Given data:
══════════

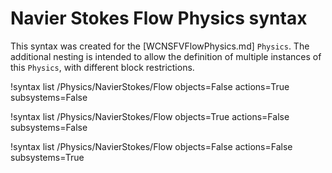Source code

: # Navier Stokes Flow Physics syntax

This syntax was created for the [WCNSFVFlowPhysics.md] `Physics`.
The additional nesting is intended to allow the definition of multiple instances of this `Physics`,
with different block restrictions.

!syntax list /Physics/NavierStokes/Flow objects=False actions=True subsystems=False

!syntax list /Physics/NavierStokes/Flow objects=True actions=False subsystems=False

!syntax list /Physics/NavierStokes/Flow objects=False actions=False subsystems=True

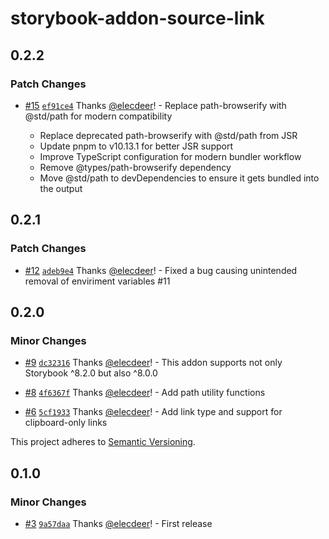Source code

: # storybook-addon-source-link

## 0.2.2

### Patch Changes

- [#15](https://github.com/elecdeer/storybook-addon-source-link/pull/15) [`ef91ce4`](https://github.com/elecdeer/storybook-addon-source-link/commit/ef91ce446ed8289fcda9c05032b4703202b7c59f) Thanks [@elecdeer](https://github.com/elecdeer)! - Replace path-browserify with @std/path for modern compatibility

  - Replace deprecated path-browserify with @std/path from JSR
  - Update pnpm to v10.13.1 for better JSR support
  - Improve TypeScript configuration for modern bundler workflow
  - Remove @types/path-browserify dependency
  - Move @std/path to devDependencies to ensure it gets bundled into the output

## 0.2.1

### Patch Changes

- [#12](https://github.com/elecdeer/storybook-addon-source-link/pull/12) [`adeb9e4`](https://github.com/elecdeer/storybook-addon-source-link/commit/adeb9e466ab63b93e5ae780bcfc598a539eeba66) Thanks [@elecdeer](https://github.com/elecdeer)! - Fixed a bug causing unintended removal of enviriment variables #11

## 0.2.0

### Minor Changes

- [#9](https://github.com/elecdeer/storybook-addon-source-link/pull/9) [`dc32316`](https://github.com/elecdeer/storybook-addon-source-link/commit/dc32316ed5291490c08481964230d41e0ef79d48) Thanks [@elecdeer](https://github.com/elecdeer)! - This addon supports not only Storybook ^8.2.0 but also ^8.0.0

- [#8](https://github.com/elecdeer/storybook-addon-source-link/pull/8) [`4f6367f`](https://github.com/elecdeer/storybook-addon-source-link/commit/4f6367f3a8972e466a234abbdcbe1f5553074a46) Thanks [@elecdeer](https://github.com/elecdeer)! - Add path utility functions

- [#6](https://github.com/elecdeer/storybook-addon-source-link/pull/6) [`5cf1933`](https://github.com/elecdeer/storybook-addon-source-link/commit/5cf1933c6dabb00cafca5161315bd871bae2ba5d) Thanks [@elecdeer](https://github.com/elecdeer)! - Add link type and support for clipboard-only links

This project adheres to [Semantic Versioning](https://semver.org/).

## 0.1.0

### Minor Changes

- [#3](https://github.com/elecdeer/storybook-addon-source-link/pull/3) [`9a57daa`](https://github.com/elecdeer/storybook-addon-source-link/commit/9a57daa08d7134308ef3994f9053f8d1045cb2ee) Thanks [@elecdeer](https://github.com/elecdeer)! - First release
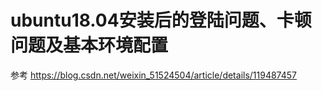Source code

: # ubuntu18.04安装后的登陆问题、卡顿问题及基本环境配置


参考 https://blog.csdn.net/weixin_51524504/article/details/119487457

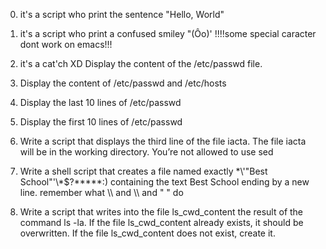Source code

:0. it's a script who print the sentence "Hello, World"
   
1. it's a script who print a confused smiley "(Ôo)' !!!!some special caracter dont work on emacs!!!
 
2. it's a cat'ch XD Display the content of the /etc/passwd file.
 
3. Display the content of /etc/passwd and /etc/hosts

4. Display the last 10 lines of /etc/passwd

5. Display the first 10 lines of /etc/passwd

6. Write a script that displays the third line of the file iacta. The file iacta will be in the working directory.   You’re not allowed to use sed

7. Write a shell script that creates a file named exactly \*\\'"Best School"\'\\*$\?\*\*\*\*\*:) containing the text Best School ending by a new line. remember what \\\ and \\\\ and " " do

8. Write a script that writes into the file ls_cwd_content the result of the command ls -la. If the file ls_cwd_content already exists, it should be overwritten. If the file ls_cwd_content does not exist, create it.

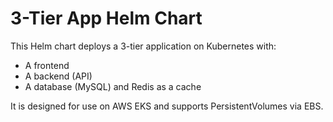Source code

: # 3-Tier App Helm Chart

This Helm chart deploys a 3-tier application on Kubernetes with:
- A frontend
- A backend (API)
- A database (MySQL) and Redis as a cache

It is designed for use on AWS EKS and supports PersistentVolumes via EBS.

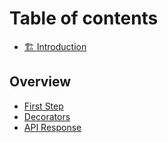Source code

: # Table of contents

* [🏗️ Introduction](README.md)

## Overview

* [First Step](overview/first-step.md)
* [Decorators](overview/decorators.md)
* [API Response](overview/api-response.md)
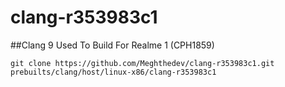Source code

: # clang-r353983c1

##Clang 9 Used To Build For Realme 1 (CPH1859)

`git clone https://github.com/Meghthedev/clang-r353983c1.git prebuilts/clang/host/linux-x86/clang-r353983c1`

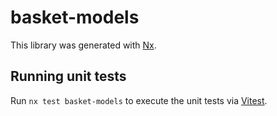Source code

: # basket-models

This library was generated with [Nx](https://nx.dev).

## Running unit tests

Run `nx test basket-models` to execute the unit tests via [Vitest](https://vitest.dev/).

══════════

What you need to do: Please reproduce each entry above word for word and keep the pictures out of the copy.

Answer to this exercise:
Source code

: # Navier Stokes Flow Physics syntax

This syntax was created for the [WCNSFVFlowPhysics.md] `Physics`.
The additional nesting is intended to allow the definition of multiple instances of this `Physics`,
with different block restrictions.

!syntax list /Physics/NavierStokes/Flow objects=False actions=True subsystems=False

!syntax list /Physics/NavierStokes/Flow objects=True actions=False subsystems=False

!syntax list /Physics/NavierStokes/Flow objects=False actions=False subsystems=True

Source code

: # storybook-addon-source-link

## 0.2.2

### Patch Changes

- [#15](https://github.com/elecdeer/storybook-addon-source-link/pull/15) [`ef91ce4`](https://github.com/elecdeer/storybook-addon-source-link/commit/ef91ce446ed8289fcda9c05032b4703202b7c59f) Thanks [@elecdeer](https://github.com/elecdeer)! - Replace path-browserify with @std/path for modern compatibility

  - Replace deprecated path-browserify with @std/path from JSR
  - Update pnpm to v10.13.1 for better JSR support
  - Improve TypeScript configuration for modern bundler workflow
  - Remove @types/path-browserify dependency
  - Move @std/path to devDependencies to ensure it gets bundled into the output

## 0.2.1

### Patch Changes

- [#12](https://github.com/elecdeer/storybook-addon-source-link/pull/12) [`adeb9e4`](https://github.com/elecdeer/storybook-addon-source-link/commit/adeb9e466ab63b93e5ae780bcfc598a539eeba66) Thanks [@elecdeer](https://github.com/elecdeer)! - Fixed a bug causing unintended removal of enviriment variables #11

## 0.2.0

### Minor Changes

- [#9](https://github.com/elecdeer/storybook-addon-source-link/pull/9) [`dc32316`](https://github.com/elecdeer/storybook-addon-source-link/commit/dc32316ed5291490c08481964230d41e0ef79d48) Thanks [@elecdeer](https://github.com/elecdeer)! - This addon supports not only Storybook ^8.2.0 but also ^8.0.0

- [#8](https://github.com/elecdeer/storybook-addon-source-link/pull/8) [`4f6367f`](https://github.com/elecdeer/storybook-addon-source-link/commit/4f6367f3a8972e466a234abbdcbe1f5553074a46) Thanks [@elecdeer](https://github.com/elecdeer)! - Add path utility functions

- [#6](https://github.com/elecdeer/storybook-addon-source-link/pull/6) [`5cf1933`](https://github.com/elecdeer/storybook-addon-source-link/commit/5cf1933c6dabb00cafca5161315bd871bae2ba5d) Thanks [@elecdeer](https://github.com/elecdeer)! - Add link type and support for clipboard-only links

This project adheres to [Semantic Versioning](https://semver.org/).

## 0.1.0

### Minor Changes

- [#3](https://github.com/elecdeer/storybook-addon-source-link/pull/3) [`9a57daa`](https://github.com/elecdeer/storybook-addon-source-link/commit/9a57daa08d7134308ef3994f9053f8d1045cb2ee) Thanks [@elecdeer](https://github.com/elecdeer)! - First release
Source code

: # ubuntu18.04安装后的登陆问题、卡顿问题及基本环境配置


参考 https://blog.csdn.net/weixin_51524504/article/details/119487457

Source code

:0. it's a script who print the sentence "Hello, World"
   
1. it's a script who print a confused smiley "(Ôo)' !!!!some special caracter dont work on emacs!!!
 
2. it's a cat'ch XD Display the content of the /etc/passwd file.
 
3. Display the content of /etc/passwd and /etc/hosts

4. Display the last 10 lines of /etc/passwd

5. Display the first 10 lines of /etc/passwd

6. Write a script that displays the third line of the file iacta. The file iacta will be in the working directory.   You’re not allowed to use sed

7. Write a shell script that creates a file named exactly \*\\'"Best School"\'\\*$\?\*\*\*\*\*:) containing the text Best School ending by a new line. remember what \\\ and \\\\ and " " do

8. Write a script that writes into the file ls_cwd_content the result of the command ls -la. If the file ls_cwd_content already exists, it should be overwritten. If the file ls_cwd_content does not exist, create it.

Source code

: # 3-Tier App Helm Chart

This Helm chart deploys a 3-tier application on Kubernetes with:
- A frontend
- A backend (API)
- A database (MySQL) and Redis as a cache

It is designed for use on AWS EKS and supports PersistentVolumes via EBS.

Source code

: # Table of contents

* [🏗️ Introduction](README.md)

## Overview

* [First Step](overview/first-step.md)
* [Decorators](overview/decorators.md)
* [API Response](overview/api-response.md)
Source code

: # clang-r353983c1

##Clang 9 Used To Build For Realme 1 (CPH1859)

`git clone https://github.com/Meghthedev/clang-r353983c1.git prebuilts/clang/host/linux-x86/clang-r353983c1`

Source code

: # basket-models

This library was generated with [Nx](https://nx.dev).

## Running unit tests

Run `nx test basket-models` to execute the unit tests via [Vitest](https://vitest.dev/).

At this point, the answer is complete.